Open kryptc opened 6 years ago
Hi @kryptc , I will try to update the readme this evening.
Cheers
I just cloned the repo again and installed from the beginning.
I followed this steps to make it work:
First of all I installed the requirements for the repo. I had some problems with it, but I think is only related to my machine. At this point I have a virtualenv with Django and ScrapyD installed.
One you have all installed, you will need to setup the database for Django. You can do this task executing this in the terminal:
python manage.py migrate
In order to access the data of the databases you will also need to create a superuser. You can do it typing this in the terminal
python manage.py createsuperuser
It is time to start Django and ScrapyD.
To run Django:
python manage.py runserver
To run ScrapyD:
cd scrapy_app
scrapyd
At this point you will have both services running.
The terminal of the left is running django, the one of the right runs ScrapyD. By default django runs in http://127.0.0.1:8000/admin/ and Scrapy runs in http://127.0.0.1:6800/ .
At this point you will have the ScrapyD admin ready to work.
curl http://localhost:6800/schedule.json -d project=default -d spider=toscrape-css
Once the spiders are execute, the data will be saved in the django models. Remeber that you can see the data using http://127.0.0.1:8000/admin/ and the superuser you created before. It will look something like this:
At this phase you are ready to go! I really hope this helps you a little. If you hace more more questions just ask them in this ticket
Cheers
Thanks very much! I figured out there was something wrong with my sqlite. It works now.

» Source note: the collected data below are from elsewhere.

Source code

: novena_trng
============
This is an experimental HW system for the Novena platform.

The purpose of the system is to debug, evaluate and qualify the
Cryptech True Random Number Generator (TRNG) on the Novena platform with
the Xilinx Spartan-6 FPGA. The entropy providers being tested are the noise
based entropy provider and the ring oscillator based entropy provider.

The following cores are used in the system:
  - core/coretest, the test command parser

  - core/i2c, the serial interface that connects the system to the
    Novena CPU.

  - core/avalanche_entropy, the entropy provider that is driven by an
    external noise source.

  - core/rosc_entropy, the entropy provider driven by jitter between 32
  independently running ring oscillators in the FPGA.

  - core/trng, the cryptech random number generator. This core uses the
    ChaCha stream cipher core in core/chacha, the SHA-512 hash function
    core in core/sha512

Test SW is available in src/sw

Thanks for the boilerplate. Was helpful in figuring out the two framework interactions.
Hi,
First of all, thanks for your share and work.
I keep on getting an error message on the last curl step. Do you have any clue what can be wrong? I followed all the steps as described, but can't start the spider. Any help is appreciated.
Just to be sure, both instances are running and I can access them on port 8000 and 6800.
Feedback from scrapyd
Edit: Well, let me correct this. The spider is running and quotes are being stored in het database. It is just not possible to view the 'jobs' page in scrapyd:
Getting following error when I run the curl command:
2020-05-17T09:59:13+0000 [_GenericHTTPChannelProtocol,11,127.0.0.1] Unhandled Error
Traceback (most recent call last):
File "/home/ubuntu/test/venv/lib/python3.6/site-packages/twisted/web/http.py", line 2284, in allContentReceived
req.requestReceived(command, path, version)
File "/home/ubuntu/test/venv/lib/python3.6/site-packages/twisted/web/http.py", line 946, in requestReceived
self.process()
File "/home/ubuntu/test/venv/lib/python3.6/site-packages/twisted/web/server.py", line 235, in process
self.render(resrc)
File "/home/ubuntu/test/venv/lib/python3.6/site-packages/twisted/web/server.py", line 302, in render
body = resrc.render(self)
---
2020-05-17T09:59:13+0000 [twisted.web.server.Request#critical]
Traceback (most recent call last):
File "/home/ubuntu/test/venv/lib/python3.6/site-packages/twisted/web/http.py", line 1755, in dataReceived
finishCallback(data[contentLength:])
File "/home/ubuntu/test/venv/lib/python3.6/site-packages/twisted/web/http.py", line 2171, in _finishRequestBody
self.allContentReceived()
File "/home/ubuntu/test/venv/lib/python3.6/site-packages/twisted/web/http.py", line 2284, in allContentReceived
req.requestReceived(command, path, version)
File "/home/ubuntu/test/venv/lib/python3.6/site-packages/twisted/web/http.py", line 946, in requestReceived
self.process()
---
For what I can see the error is:
File "/home/ubuntu/test/venv/lib/python3.6/site-packages/twisted/web/http_headers.py", line 40, in _sanitizeLinearWhitespace return b' '.join(headerComponent.splitlines()) builtins.AttributeError: 'int' object has no attribute 'splitlines'
I have no clue of what is going on to be honest. All the dependencies are pinned so it should not be a package version problem.
This repository is based on https://medium.com/@ali_oguzhan/how-to-use-scrapy-with-django-application-c16fabd0e62e article.
I really recommend you asking there if someone else had that problem. I am sorry but I am not able to reproduce the error.
I ran your code according to the instructions in the readme. I can view the responses in the logs directory in scrapy_app but when I open up my sqlite3 prompt, there are no tables or databases that have been created in spite of there being an sqlite database configured. How do you access and manipulate the scraped data? Currently, I can't verify if data has been added to my database or not.